(DATASET EXCERPTS begins)

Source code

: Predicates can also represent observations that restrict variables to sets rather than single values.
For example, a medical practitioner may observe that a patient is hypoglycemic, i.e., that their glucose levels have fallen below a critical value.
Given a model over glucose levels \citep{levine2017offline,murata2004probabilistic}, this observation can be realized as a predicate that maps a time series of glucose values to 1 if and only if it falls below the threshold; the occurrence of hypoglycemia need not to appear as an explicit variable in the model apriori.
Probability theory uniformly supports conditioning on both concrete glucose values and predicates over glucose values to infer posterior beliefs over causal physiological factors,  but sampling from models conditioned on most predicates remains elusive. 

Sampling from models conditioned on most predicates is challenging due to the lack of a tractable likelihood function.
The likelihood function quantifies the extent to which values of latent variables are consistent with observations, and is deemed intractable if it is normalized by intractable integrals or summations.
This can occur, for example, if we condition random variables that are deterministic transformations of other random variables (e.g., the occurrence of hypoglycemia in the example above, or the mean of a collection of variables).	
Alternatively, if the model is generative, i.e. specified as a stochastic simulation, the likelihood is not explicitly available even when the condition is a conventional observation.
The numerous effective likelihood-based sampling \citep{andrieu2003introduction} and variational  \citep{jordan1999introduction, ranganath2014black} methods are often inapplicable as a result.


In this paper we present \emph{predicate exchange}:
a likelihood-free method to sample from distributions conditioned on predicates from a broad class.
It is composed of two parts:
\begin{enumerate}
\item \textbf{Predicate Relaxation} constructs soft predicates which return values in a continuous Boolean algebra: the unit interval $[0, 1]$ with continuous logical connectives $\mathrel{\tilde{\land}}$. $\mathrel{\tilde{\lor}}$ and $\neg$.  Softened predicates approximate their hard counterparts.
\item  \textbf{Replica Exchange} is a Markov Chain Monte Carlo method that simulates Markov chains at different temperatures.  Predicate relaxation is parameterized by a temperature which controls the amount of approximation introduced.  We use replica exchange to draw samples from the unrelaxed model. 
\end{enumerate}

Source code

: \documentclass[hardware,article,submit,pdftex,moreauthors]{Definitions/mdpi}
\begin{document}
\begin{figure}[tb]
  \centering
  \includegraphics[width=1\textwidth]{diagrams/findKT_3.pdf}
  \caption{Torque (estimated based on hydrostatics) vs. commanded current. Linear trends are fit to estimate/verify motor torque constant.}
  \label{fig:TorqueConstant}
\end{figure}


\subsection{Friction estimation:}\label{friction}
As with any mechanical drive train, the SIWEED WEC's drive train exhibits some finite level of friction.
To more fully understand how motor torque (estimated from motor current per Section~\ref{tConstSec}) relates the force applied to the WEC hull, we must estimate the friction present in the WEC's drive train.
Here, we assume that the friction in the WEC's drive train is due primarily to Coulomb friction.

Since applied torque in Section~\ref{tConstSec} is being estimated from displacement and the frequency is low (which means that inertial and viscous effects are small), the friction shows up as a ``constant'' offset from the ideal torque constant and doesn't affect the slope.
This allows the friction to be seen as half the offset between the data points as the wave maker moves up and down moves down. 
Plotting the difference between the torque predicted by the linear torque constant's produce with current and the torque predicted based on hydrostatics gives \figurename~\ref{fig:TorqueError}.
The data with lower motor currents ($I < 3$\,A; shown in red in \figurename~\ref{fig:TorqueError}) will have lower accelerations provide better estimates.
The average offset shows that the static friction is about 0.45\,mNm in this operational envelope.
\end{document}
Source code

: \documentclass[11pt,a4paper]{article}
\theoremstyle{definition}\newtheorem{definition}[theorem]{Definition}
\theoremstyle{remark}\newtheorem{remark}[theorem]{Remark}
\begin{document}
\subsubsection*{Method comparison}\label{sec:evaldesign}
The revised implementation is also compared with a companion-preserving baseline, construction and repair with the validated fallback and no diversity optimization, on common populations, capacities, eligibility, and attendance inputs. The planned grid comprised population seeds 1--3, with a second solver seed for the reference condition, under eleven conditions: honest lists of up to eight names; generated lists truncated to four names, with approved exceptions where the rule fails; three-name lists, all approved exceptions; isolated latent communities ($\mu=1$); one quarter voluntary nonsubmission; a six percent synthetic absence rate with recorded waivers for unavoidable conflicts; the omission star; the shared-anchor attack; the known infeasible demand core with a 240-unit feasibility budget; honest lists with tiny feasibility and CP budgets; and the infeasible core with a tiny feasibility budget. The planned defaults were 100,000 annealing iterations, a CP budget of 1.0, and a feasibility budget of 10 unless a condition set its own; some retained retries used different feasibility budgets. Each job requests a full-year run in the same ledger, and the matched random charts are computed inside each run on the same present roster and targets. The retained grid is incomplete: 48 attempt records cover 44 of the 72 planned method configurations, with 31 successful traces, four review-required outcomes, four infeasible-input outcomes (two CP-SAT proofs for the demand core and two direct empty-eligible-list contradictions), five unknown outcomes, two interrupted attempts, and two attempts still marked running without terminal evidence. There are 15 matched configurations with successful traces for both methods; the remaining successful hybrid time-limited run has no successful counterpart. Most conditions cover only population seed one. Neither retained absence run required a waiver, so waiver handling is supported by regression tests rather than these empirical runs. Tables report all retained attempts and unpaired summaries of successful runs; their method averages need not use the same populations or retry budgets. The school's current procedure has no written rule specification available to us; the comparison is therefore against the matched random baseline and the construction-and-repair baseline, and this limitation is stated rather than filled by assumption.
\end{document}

(DATASET EXCERPTS ends)

Reproduce the listing verbatim.

REPLY:
Source code

: Predicates can also represent observations that restrict variables to sets rather than single values.
For example, a medical practitioner may observe that a patient is hypoglycemic, i.e., that their glucose levels have fallen below a critical value.
Given a model over glucose levels \citep{levine2017offline,murata2004probabilistic}, this observation can be realized as a predicate that maps a time series of glucose values to 1 if and only if it falls below the threshold; the occurrence of hypoglycemia need not to appear as an explicit variable in the model apriori.
Probability theory uniformly supports conditioning on both concrete glucose values and predicates over glucose values to infer posterior beliefs over causal physiological factors,  but sampling from models conditioned on most predicates remains elusive. 

Sampling from models conditioned on most predicates is challenging due to the lack of a tractable likelihood function.
The likelihood function quantifies the extent to which values of latent variables are consistent with observations, and is deemed intractable if it is normalized by intractable integrals or summations.
This can occur, for example, if we condition random variables that are deterministic transformations of other random variables (e.g., the occurrence of hypoglycemia in the example above, or the mean of a collection of variables).	
Alternatively, if the model is generative, i.e. specified as a stochastic simulation, the likelihood is not explicitly available even when the condition is a conventional observation.
The numerous effective likelihood-based sampling \citep{andrieu2003introduction} and variational  \citep{jordan1999introduction, ranganath2014black} methods are often inapplicable as a result.


In this paper we present \emph{predicate exchange}:
a likelihood-free method to sample from distributions conditioned on predicates from a broad class.
It is composed of two parts:
\begin{enumerate}
\item \textbf{Predicate Relaxation} constructs soft predicates which return values in a continuous Boolean algebra: the unit interval $[0, 1]$ with continuous logical connectives $\mathrel{\tilde{\land}}$. $\mathrel{\tilde{\lor}}$ and $\neg$.  Softened predicates approximate their hard counterparts.
\item  \textbf{Replica Exchange} is a Markov Chain Monte Carlo method that simulates Markov chains at different temperatures.  Predicate relaxation is parameterized by a temperature which controls the amount of approximation introduced.  We use replica exchange to draw samples from the unrelaxed model. 
\end{enumerate}

Source code

: \documentclass[hardware,article,submit,pdftex,moreauthors]{Definitions/mdpi}
\begin{document}
\begin{figure}[tb]
  \centering
  \includegraphics[width=1\textwidth]{diagrams/findKT_3.pdf}
  \caption{Torque (estimated based on hydrostatics) vs. commanded current. Linear trends are fit to estimate/verify motor torque constant.}
  \label{fig:TorqueConstant}
\end{figure}


\subsection{Friction estimation:}\label{friction}
As with any mechanical drive train, the SIWEED WEC's drive train exhibits some finite level of friction.
To more fully understand how motor torque (estimated from motor current per Section~\ref{tConstSec}) relates the force applied to the WEC hull, we must estimate the friction present in the WEC's drive train.
Here, we assume that the friction in the WEC's drive train is due primarily to Coulomb friction.

Since applied torque in Section~\ref{tConstSec} is being estimated from displacement and the frequency is low (which means that inertial and viscous effects are small), the friction shows up as a ``constant'' offset from the ideal torque constant and doesn't affect the slope.
This allows the friction to be seen as half the offset between the data points as the wave maker moves up and down moves down. 
Plotting the difference between the torque predicted by the linear torque constant's produce with current and the torque predicted based on hydrostatics gives \figurename~\ref{fig:TorqueError}.
The data with lower motor currents ($I < 3$\,A; shown in red in \figurename~\ref{fig:TorqueError}) will have lower accelerations provide better estimates.
The average offset shows that the static friction is about 0.45\,mNm in this operational envelope.
\end{document}
Source code

: \documentclass[11pt,a4paper]{article}
\theoremstyle{definition}\newtheorem{definition}[theorem]{Definition}
\theoremstyle{remark}\newtheorem{remark}[theorem]{Remark}
\begin{document}
\subsubsection*{Method comparison}\label{sec:evaldesign}
The revised implementation is also compared with a companion-preserving baseline, construction and repair with the validated fallback and no diversity optimization, on common populations, capacities, eligibility, and attendance inputs. The planned grid comprised population seeds 1--3, with a second solver seed for the reference condition, under eleven conditions: honest lists of up to eight names; generated lists truncated to four names, with approved exceptions where the rule fails; three-name lists, all approved exceptions; isolated latent communities ($\mu=1$); one quarter voluntary nonsubmission; a six percent synthetic absence rate with recorded waivers for unavoidable conflicts; the omission star; the shared-anchor attack; the known infeasible demand core with a 240-unit feasibility budget; honest lists with tiny feasibility and CP budgets; and the infeasible core with a tiny feasibility budget. The planned defaults were 100,000 annealing iterations, a CP budget of 1.0, and a feasibility budget of 10 unless a condition set its own; some retained retries used different feasibility budgets. Each job requests a full-year run in the same ledger, and the matched random charts are computed inside each run on the same present roster and targets. The retained grid is incomplete: 48 attempt records cover 44 of the 72 planned method configurations, with 31 successful traces, four review-required outcomes, four infeasible-input outcomes (two CP-SAT proofs for the demand core and two direct empty-eligible-list contradictions), five unknown outcomes, two interrupted attempts, and two attempts still marked running without terminal evidence. There are 15 matched configurations with successful traces for both methods; the remaining successful hybrid time-limited run has no successful counterpart. Most conditions cover only population seed one. Neither retained absence run required a waiver, so waiver handling is supported by regression tests rather than these empirical runs. Tables report all retained attempts and unpaired summaries of successful runs; their method averages need not use the same populations or retry budgets. The school's current procedure has no written rule specification available to us; the comparison is therefore against the matched random baseline and the construction-and-repair baseline, and this limitation is stated rather than filled by assumption.
\end{document}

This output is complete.